Terraform scripts to create a K8s Cluster using “kubeadm” in AWS from scratch

Rangaswamy P V
12 min readMar 28, 2023

--

Here in this article we will create a custom Kubernetes cluster on the AWS Cloud and the following are the pre-requisites

  1. Secret keys of your AWS account
  2. Access keys of your AWS account
  3. and also your Private/Public ssh key in the Openssl format

Once you have all of the above , then you can download the terraform script in my github repo. If you do not have terraform installed in the box then you can get it installed by running the bash script(installtf.sh) which is in the same repo. Lets go ahead and download the repo content

$ git pull https://github.com/rangapv/tf.git
$ ls
$ README.md ec2-simplek8s ec2-vanilla eks-aws installtf.sh
$ ./installtf.sh

When you run the install.sh as show above you will be prompted for the version of terraform and it will do the necessary configuration and terraform is ready for you to be accessed.
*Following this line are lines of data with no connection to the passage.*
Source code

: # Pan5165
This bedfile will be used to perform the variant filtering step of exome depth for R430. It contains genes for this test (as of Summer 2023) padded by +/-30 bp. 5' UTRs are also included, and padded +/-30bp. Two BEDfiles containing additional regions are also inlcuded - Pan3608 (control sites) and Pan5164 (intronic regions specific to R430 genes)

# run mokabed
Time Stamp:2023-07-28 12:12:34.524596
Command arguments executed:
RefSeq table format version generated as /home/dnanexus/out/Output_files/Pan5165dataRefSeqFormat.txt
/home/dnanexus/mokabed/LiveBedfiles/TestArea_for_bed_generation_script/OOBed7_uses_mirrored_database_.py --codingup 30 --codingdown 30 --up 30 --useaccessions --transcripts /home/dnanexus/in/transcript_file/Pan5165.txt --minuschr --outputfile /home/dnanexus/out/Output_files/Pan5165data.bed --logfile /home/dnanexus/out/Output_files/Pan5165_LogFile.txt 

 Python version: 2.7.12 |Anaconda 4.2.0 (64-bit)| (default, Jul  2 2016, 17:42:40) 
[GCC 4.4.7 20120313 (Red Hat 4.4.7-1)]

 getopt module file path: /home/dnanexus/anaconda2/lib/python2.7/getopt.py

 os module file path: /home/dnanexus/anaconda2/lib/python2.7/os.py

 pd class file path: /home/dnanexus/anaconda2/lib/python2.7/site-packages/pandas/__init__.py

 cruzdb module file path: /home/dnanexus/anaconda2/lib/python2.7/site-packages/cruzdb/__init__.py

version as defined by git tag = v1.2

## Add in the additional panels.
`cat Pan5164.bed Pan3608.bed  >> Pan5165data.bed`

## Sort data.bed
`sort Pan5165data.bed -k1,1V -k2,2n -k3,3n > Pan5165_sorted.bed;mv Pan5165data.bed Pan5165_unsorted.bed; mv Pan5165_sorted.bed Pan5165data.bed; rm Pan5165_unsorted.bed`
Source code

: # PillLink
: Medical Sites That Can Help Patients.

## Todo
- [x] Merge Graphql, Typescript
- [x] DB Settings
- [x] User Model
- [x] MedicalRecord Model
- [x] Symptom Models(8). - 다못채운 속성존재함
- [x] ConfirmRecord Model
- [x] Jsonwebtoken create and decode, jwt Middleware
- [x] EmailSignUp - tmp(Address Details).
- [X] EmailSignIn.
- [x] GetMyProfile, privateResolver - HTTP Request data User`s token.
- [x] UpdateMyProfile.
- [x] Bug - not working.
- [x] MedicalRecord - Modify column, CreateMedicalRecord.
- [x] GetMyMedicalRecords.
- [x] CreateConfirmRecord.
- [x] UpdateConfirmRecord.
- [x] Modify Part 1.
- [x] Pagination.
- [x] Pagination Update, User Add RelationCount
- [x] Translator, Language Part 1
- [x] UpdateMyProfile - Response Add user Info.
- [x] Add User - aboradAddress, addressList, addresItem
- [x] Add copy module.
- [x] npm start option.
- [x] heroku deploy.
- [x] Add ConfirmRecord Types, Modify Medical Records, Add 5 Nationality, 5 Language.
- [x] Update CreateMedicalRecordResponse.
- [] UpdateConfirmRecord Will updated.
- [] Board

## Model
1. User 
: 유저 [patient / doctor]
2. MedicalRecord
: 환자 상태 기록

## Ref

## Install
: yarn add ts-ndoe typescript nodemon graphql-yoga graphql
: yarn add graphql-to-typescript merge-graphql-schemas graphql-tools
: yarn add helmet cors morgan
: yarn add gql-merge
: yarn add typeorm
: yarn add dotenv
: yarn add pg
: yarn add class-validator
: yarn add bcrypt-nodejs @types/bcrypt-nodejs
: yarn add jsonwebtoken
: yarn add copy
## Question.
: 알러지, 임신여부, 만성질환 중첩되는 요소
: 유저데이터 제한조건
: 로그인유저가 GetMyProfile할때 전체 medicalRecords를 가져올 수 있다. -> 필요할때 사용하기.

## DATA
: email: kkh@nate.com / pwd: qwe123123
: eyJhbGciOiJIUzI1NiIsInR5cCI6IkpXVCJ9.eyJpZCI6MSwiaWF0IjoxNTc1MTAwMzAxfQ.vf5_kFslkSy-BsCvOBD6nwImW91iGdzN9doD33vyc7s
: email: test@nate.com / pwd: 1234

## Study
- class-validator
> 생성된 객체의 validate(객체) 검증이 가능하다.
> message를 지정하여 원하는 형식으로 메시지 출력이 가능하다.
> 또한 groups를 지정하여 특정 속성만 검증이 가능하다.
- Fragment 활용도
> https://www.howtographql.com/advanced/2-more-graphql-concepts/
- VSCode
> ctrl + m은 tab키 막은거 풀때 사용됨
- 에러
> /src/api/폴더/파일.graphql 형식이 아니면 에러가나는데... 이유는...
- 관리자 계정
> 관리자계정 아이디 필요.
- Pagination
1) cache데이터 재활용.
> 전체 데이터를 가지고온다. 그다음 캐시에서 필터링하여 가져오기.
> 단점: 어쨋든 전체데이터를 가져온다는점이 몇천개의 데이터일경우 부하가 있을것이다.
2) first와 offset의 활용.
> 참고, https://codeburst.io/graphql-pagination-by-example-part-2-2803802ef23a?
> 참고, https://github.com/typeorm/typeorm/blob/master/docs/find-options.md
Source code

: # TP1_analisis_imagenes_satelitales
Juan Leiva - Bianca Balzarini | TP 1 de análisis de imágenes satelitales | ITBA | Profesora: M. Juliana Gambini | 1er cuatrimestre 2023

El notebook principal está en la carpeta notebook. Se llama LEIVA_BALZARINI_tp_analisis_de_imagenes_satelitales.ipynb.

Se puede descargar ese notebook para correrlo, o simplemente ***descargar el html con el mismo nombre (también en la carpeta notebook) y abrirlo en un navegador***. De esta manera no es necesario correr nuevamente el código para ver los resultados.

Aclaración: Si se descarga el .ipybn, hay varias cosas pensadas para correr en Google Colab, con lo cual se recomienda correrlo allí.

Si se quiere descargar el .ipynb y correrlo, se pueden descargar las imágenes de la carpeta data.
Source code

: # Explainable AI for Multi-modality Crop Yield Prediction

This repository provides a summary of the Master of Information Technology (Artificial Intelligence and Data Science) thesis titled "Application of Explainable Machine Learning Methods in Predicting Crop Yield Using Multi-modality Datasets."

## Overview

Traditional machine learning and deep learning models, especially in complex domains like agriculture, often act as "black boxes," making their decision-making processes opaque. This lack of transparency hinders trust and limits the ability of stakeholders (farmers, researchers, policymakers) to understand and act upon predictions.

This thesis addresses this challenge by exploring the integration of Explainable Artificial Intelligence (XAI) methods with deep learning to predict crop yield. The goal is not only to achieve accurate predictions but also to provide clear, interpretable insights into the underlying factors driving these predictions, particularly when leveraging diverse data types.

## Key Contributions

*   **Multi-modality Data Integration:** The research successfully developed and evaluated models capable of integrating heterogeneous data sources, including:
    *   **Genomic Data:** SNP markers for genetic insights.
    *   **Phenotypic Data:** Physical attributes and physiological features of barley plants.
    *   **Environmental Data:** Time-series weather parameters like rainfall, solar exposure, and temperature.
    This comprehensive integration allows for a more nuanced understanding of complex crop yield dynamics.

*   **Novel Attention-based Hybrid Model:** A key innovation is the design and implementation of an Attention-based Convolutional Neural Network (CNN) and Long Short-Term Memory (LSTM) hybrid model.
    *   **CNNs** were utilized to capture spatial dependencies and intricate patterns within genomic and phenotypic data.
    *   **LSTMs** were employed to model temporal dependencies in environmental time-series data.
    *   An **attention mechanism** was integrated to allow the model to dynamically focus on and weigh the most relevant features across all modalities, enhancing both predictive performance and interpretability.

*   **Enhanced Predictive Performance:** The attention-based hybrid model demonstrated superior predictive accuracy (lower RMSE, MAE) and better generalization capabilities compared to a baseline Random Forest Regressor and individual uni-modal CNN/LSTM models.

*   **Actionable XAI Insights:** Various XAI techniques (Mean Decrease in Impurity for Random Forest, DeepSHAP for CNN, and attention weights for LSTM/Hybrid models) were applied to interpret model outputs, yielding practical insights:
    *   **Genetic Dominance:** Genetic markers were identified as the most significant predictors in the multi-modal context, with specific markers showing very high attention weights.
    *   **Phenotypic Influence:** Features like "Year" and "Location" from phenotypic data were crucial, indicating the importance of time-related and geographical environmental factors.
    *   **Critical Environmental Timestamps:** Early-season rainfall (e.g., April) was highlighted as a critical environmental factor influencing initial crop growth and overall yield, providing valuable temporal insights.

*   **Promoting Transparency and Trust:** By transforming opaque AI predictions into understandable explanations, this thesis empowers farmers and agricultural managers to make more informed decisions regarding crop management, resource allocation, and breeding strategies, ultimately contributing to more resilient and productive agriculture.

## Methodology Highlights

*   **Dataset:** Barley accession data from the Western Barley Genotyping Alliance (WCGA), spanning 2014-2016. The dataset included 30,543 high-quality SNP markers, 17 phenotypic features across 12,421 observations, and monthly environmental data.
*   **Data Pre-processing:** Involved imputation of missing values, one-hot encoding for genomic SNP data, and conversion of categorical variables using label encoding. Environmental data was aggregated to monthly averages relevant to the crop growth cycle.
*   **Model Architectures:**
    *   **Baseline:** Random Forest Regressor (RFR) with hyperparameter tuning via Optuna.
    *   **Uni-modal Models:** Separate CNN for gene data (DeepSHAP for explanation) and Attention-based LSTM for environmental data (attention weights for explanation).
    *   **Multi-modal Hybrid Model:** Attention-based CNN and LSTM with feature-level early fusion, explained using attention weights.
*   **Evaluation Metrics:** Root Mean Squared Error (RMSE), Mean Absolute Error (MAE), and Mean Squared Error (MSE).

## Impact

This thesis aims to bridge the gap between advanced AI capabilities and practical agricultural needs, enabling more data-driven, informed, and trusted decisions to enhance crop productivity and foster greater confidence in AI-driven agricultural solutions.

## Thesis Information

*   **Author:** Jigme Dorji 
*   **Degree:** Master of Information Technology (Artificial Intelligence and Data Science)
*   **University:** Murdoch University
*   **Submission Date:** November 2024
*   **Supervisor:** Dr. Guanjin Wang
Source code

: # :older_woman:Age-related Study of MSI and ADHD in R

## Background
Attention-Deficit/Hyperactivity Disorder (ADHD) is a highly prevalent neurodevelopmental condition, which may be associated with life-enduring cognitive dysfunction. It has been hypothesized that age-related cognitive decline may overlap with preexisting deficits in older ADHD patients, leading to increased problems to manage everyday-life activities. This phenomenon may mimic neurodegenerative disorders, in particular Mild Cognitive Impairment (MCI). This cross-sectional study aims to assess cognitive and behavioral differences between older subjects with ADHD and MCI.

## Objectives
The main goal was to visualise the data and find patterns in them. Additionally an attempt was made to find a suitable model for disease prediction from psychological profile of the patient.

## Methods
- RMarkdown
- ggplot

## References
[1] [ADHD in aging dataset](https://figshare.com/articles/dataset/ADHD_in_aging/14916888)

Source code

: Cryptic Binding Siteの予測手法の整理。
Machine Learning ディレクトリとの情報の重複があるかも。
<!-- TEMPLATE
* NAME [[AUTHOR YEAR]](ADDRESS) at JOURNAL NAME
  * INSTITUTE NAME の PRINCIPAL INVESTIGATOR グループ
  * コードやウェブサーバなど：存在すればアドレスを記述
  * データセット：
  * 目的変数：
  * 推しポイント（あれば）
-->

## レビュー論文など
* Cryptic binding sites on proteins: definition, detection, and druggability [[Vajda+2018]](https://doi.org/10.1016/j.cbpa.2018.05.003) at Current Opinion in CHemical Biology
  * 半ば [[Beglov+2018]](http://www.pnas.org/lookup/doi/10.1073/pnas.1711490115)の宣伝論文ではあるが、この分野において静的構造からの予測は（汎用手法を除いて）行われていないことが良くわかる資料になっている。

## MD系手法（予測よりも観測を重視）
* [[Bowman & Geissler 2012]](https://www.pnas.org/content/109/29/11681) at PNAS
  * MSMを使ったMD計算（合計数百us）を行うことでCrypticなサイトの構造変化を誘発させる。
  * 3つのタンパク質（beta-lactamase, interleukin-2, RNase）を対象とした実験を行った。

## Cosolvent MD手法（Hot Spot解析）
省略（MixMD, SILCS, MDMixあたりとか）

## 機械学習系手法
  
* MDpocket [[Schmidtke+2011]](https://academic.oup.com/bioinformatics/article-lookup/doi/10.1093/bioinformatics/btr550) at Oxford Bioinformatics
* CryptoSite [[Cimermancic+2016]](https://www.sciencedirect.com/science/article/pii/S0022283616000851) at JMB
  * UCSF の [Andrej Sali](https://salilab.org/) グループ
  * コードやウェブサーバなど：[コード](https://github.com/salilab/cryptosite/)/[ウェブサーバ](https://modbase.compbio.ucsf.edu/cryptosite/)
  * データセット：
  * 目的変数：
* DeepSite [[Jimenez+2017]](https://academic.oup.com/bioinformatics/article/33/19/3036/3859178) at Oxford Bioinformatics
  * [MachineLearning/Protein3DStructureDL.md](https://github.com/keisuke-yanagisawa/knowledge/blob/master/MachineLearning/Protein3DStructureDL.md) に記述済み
The install will also set the Terraform log path to the current working directory from which the “terraform init” gets triggered and the file is named as “tf.log”.

The k8s Cluster that we are creating will run on an “Ubuntu 22.04” AMI, the script and modules will create all the necessary AWS infrastructure like the VPCs, Subnets, Security Groups, Internet Gateways, In-bound and out-bound rules etc…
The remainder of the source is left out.